Il grande Caio Giulio Cesare, colui che sancì la fine della res pubblica romana e diede inizio all’età imperiale anche se in realtà lui non fu mai nominato imperatore.

In questo splendido libro autobiografico, Cesare racconta la conquista della Gallia, parlando di se in terza persona. Esalta le sue gesta e racconta (dal suo punto di vista) lo svolgimento dei fatti. D’altronde si sa che la storia la scrivono sempre i vincitori.

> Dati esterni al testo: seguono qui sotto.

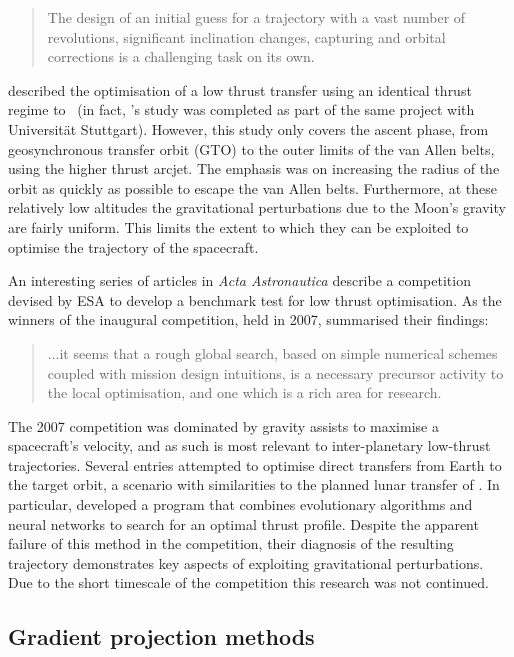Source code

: \begin{quotation}The design of an initial guess for a trajectory with a vast number of revolutions, significant inclination changes, capturing and orbital corrections is a challenging task on its own.\end{quotation}

\textcite{Letterio_thesis} described the optimisation of a low thrust transfer using an identical thrust regime to \BW\ (in fact, \citeauthor{Letterio_thesis}'s study was completed as part of the same project with Universit\"{a}t Stuttgart). However, this study only covers the ascent phase, from geosynchronous transfer orbit (GTO) to the outer limits of the van Allen belts, using the higher thrust arcjet. The emphasis was on increasing the radius of the orbit as quickly as possible to escape the van Allen belts. Furthermore, at these relatively low altitudes the gravitational perturbations due to the Moon's gravity are fairly uniform. This limits the extent to which they can be exploited to optimise the trajectory of the spacecraft.

An interesting series of articles in \emph{Acta Astronautica} describe a competition devised by ESA to develop a benchmark test for low thrust optimisation. As the winners of the inaugural competition, held in 2007, \textcite{Petropoulos2007} summarised their findings: 

\begin{quotation}...it seems that a rough global search, based on simple numerical schemes coupled with mission design intuitions, is a necessary precursor activity to the local optimisation, and one which is a rich area for research.\end{quotation}

The 2007 competition was dominated by gravity assists to maximise a spacecraft's velocity, and as such is most relevant to inter-planetary low-thrust trajectories. Several entries attempted to optimise direct transfers from Earth to the target orbit, a scenario with similarities to the planned lunar transfer of \BW. In particular, \textcite{Dachwald2007} developed a program that combines evolutionary algorithms and neural networks to search for an optimal thrust profile. Despite the apparent failure of this method in the competition, their diagnosis of the resulting trajectory demonstrates key aspects of exploiting gravitational perturbations. Due to the short timescale of the competition this research was not continued.

\subsection{Gradient projection methods}\label{sub:Gradient-methods-lit}
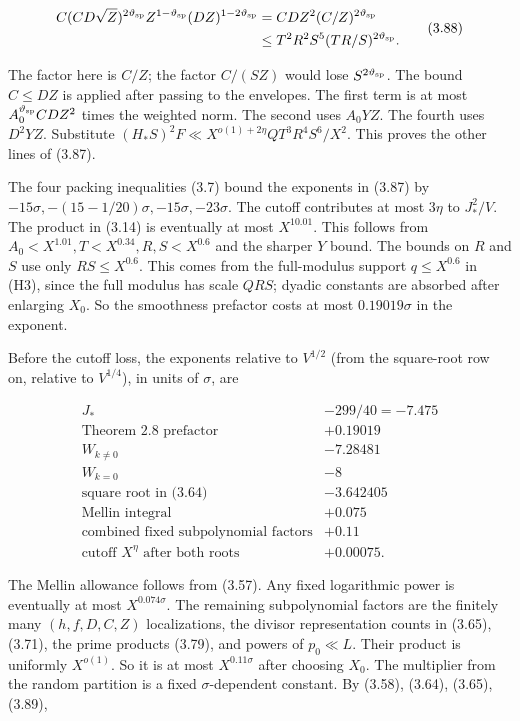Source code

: \[
\begin{aligned}
C(CD\sqrt Z)^{2\vartheta_{\rm sp}}Z^{1-\vartheta_{\rm sp}}
  (DZ)^{1-2\vartheta_{\rm sp}}
 &=CDZ^2(C/Z)^{2\vartheta_{\rm sp}}\\
 &\le T^2R^2S^5(TR/S)^{2\vartheta_{\rm sp}}.
\end{aligned}
\tag{3.88}
\]

The factor here is $C/Z$; the factor $C/(SZ)$ would lose $S^{2\vartheta_{\rm sp}}$.
The bound $C\le DZ$ is applied after passing to the envelopes.
The first term is at most $A_0^{\vartheta_{\rm sp}} CDZ^2$ times the weighted norm.
The second uses $A_0YZ$. The fourth uses $D^2YZ$.
Substitute $(H_*S)^2F\ll X^{o(1)+2\eta}QT^3R^4S^6/X^2$.
This proves the other lines of (3.87).

The four packing inequalities (3.7) bound the exponents in (3.87) by
$-15\sigma,-(15-1/20)\sigma,-15\sigma,-23\sigma$.
The cutoff contributes at most $3\eta$ to $J_*^2/V$.
The product in (3.14) is eventually at most $X^{10.01}$.
This follows from $A_0<X^{1.01},T<X^{0.34},R,S<X^{0.6}$ and
the sharper $Y$ bound. The bounds on $R$ and $S$ use only
$RS\le X^{0.6}$. This comes from the full-modulus support $q\le X^{0.6}$
in (H3), since the full modulus has scale $QRS$; dyadic constants are
absorbed after enlarging $X_0$.
So the smoothness prefactor costs at most $0.19019\sigma$ in the exponent.

Before the cutoff loss, the exponents relative to
$V^{1/2}$ (from the square-root row on, relative to $V^{1/4}$), in
units of $\sigma$, are

\[
\begin{array}{c|r}
J_*&-299/40=-7.475\\
\text{Theorem 2.8 prefactor}&+0.19019\\
W_{k\ne0}&-7.28481\\
W_{k=0}&-8\\
\text{square root in (3.64)}&-3.642405\\
\text{Mellin integral}&+0.075\\
\text{combined fixed subpolynomial factors}&+0.11\\
\text{cutoff }X^\eta\text{ after both roots}&+0.00075.
\end{array}
\tag{3.89}
\]

The Mellin allowance follows from (3.57).
Any fixed logarithmic power is eventually at most $X^{0.074\sigma}$.
The remaining subpolynomial factors are the finitely many $(h,f,D,C,Z)$
localizations, the divisor representation counts in (3.65), (3.71), the
prime products (3.79), and powers of $p_0\ll L$.
Their product is uniformly $X^{o(1)}$.
So it is at most $X^{0.11\sigma}$ after choosing $X_0$.
The multiplier from the random partition is a
fixed $\sigma$-dependent constant. By
(3.58), (3.64), (3.65), (3.89),

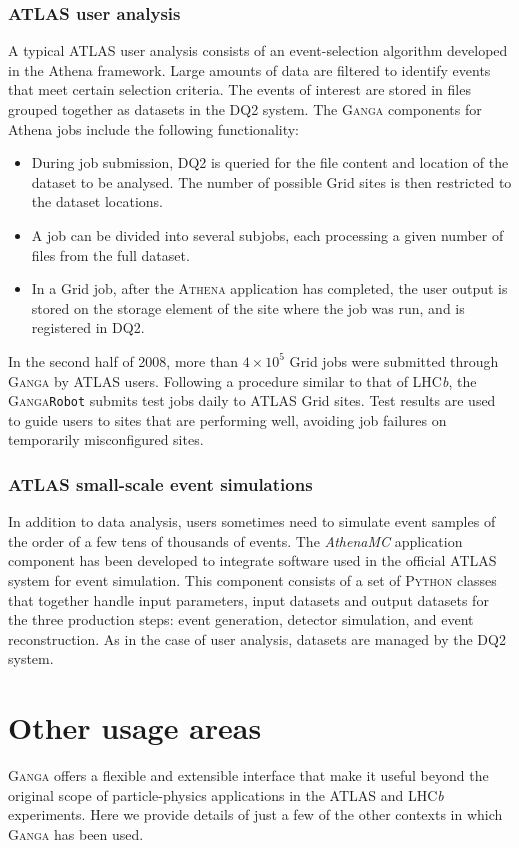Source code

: \documentclass{elsart}
\def\lhcb {LHC{\em b\/}\xspace}
\def\atlas {ATLAS\xspace}
\def\ganga {\textsc{Ganga}\xspace}
\def\python {\textsc{Python}\xspace}
\def\athena {\textsc{Athena}\xspace}
\def\grid {Grid\xspace}
\newcommand{\code}[1]{\texttt{#1}}
\begin{document}
\subsubsection{\atlas user analysis}
A typical \atlas user analysis consists of an event-selection algorithm
developed in the Athena framework. Large amounts of data are filtered to
identify events that meet certain selection criteria. The events of interest are
stored in files grouped together as datasets in the DQ2 system.  The \ganga
components for Athena jobs include the following functionality:
\begin{itemize}
\item During job submission, DQ2 is queried for the file content and location
of the dataset to be analysed.  The number of possible \grid sites is then
restricted to the dataset locations.
\item A job can be divided into several subjobs, each processing a given
number of files from the full dataset.
\item In a \grid job, after the \athena
application has completed, the user output 
is stored on the storage element of the site where the job was run, and is
registered in DQ2.
\end{itemize}

In the second half of 2008, more than $4 \times 10^5$ \grid jobs were submitted
through \ganga by \atlas users.  Following a procedure similar to that of
\lhcb, the \ganga \code{Robot} submits test jobs daily to \atlas \grid
sites.  Test results are used to guide users to sites that are performing
well, avoiding job failures on temporarily misconfigured sites.

\subsubsection{\atlas small-scale event simulations}
In addition to data analysis, users sometimes need to simulate event samples
of the order of a few tens of thousands of events. The \emph{AthenaMC}
application component has
been developed to integrate software used in the official \atlas system
for event simulation.  This component consists of a set of \python classes
that together handle input
parameters, input datasets and output datasets for the three
production steps: event generation, detector simulation, and
event  reconstruction. As in the case of user analysis, 
datasets are managed by
the DQ2 system.

\section{Other usage areas}
\label{sec:other}
\ganga offers a flexible and extensible interface that make it useful
beyond the original scope of particle-physics
applications in the \atlas and \lhcb experiments. Here we provide
details of just a few of the other contexts in which \ganga has been
used.
\end{document}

Io l’ho letto due volte e sfogliato in tante occasioni, tant’è vero che possiedo sia la copia cartacea che quella ebook. È una fonte storica preziosa perché vengono descritte nel dettaglio tattiche di attacco e di difesa dell’esercito romano, come venivano costruiti i ponti, esemplare il ponte costruito sul Danubio la cui realizzazione lasciò sgomenti i Germani. Come assediare una città cingendola con una doppia fortificazione. Cosa che avvenne nello scontro finale con Vercingetorice attestato nella città di Alesa.

La sua grande capacità di motivare le sue legioni, i suoi sottoposti e i semplici legionari.

Un libro pieno di vicende che esaltano la grande personalità e le qualità di condottiero e politico di Giulio Cesare che sapeva come farsi amare dal popolo. Sempre generoso a quasi mai cruento, tendeva sempre a perdonare, nei limiti del possibile, i popoli che si ribellavano, e una volta sconfitti non si accanita mai nei loro confronti a meno che non ci fosse una recidiva condotta ribelle. Per un appassionato di storia Romana è il santo graal.

Ariovisto chiese che Cesare non si recasse al colloquio scortato dalla fanteria, perchè temeva che gli venisse tesa una trappola: ambedue vi si sarebbero recati accompagnati dalla sola cavalleria gallica. Stabilì dunque che la cosa più conveniente sarebbe stata quella di sostituire i cavalieri gallici con i legionari della X Legione, che avevano tutta la sua fiducia, facendoli montare a cavallo. 
Mentre si svolgeva l’operazione, un soldato della X Legione, se ne uscì con una battuta di spirito, dicendo che Cesare stava facendo per loro molto di più di quanto aveva promesso: aveva detto che li avrebbe presi come sua coorte pretoria ed ora li passava addirittura nella classe dei cavalieri.